AmericanSpirit
Member of the Trade: Night Oblivion
I guess 30 hours or 50 is acceptable for mass production models, but even AFUL is burning in their $200 P5 before shipping, I’d say it’s sloppy to let users do a 500 hour part of manufacturing process for $1,500 high-end models.Audiophiles are a very special breed, in that they would walk 4 miles to drink sour lemonade if they thought it would make their music sound better. I personally believe in burn-in....but if someone doesn’t that’s their own business, I don’t try and sway them either way. Ultimately we have each our own path in this, and ultimately it really depends on what you believe in. If it’s not burn-in, then it’s something else. There is probably 100 (audiophile) things you do that has the same crazy appearance to someone else. Heck, most normal people would be fine with one $40.00 pair of IEMs.
Why would they have to burn it in for you? If you want it, you simply buy it. If you don’t believe in burn-in, you don’t. But they recommend it? Many manufacturers believe in burn-in, it’s no big deal, unless somehow you make it an issue? Sony states that their DAPs need a certain amount of burn-in, even Woo Audio states there amps require burn-in.
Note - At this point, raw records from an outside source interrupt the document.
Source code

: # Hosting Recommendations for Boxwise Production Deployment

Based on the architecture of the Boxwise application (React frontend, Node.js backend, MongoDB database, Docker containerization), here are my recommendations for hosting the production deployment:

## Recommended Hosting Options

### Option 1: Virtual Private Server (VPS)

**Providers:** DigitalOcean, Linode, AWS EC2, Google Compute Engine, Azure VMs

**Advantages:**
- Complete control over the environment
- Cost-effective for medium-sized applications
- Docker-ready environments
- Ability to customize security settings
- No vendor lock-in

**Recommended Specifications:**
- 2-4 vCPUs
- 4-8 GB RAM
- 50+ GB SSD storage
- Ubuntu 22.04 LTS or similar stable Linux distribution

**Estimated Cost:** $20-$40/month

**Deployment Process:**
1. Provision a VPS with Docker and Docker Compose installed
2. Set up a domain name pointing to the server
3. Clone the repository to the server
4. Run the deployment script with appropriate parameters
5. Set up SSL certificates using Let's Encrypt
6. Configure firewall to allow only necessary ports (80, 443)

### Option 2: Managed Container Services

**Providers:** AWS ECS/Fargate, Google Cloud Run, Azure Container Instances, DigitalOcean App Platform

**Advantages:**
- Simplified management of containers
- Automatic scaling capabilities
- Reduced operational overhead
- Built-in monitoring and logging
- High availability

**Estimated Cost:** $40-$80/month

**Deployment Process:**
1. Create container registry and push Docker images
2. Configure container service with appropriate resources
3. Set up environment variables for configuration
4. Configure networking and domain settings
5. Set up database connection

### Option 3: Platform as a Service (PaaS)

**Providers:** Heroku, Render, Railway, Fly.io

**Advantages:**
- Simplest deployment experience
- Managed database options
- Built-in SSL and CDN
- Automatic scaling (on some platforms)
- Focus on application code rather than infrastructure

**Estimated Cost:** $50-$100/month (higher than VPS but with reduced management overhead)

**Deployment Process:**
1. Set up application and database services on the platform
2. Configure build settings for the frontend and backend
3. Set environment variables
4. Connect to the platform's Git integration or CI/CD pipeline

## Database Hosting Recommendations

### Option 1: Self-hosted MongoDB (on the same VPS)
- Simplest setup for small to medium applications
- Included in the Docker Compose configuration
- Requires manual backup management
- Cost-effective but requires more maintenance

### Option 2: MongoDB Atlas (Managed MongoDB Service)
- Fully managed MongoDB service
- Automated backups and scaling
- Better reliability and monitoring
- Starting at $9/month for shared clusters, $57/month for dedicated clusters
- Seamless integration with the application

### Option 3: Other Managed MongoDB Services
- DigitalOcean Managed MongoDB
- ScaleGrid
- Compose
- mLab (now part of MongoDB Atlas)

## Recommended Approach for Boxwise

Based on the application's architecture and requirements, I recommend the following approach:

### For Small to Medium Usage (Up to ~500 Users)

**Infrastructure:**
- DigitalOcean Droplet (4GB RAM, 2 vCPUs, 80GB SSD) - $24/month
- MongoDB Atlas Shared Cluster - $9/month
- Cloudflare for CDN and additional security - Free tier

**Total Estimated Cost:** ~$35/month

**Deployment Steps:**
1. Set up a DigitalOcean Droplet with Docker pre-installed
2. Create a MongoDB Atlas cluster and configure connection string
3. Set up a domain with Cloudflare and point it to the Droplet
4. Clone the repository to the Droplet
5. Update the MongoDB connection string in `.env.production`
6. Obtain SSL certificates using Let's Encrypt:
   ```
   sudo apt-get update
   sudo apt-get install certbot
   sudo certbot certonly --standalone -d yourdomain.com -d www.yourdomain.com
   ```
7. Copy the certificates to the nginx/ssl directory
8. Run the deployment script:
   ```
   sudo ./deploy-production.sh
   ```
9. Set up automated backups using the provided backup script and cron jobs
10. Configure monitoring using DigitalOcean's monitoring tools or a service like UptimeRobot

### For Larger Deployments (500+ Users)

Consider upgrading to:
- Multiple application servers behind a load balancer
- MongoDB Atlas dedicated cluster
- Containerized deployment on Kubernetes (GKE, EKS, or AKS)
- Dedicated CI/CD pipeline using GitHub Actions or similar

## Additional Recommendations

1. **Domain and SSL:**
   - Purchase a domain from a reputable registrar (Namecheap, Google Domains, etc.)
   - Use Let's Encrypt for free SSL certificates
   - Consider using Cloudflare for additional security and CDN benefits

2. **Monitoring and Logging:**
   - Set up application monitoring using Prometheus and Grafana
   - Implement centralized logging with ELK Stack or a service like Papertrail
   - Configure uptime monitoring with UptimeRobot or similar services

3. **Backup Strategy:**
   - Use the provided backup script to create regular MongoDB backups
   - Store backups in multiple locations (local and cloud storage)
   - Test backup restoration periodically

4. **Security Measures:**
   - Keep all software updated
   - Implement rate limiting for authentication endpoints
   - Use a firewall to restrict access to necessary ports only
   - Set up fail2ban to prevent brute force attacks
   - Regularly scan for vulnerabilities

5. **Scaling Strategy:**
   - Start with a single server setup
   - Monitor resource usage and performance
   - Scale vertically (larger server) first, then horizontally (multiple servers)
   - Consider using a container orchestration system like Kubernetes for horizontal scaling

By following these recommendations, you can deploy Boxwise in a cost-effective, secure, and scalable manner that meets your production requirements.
If you don’t do it, that’s fine, but it is recommended by the manufacturer, same as they are doing here.
But you also got the point “buy or no buy“ is tossed to buyer’s decision. It just feels silly to me that manufacturers claims for such long period of burn-in for presumably their TOTL grade, if burn-in is required, that $1500 price tag shall included at least 400hrs of jobs done, and let users do their industry standard 100hrs.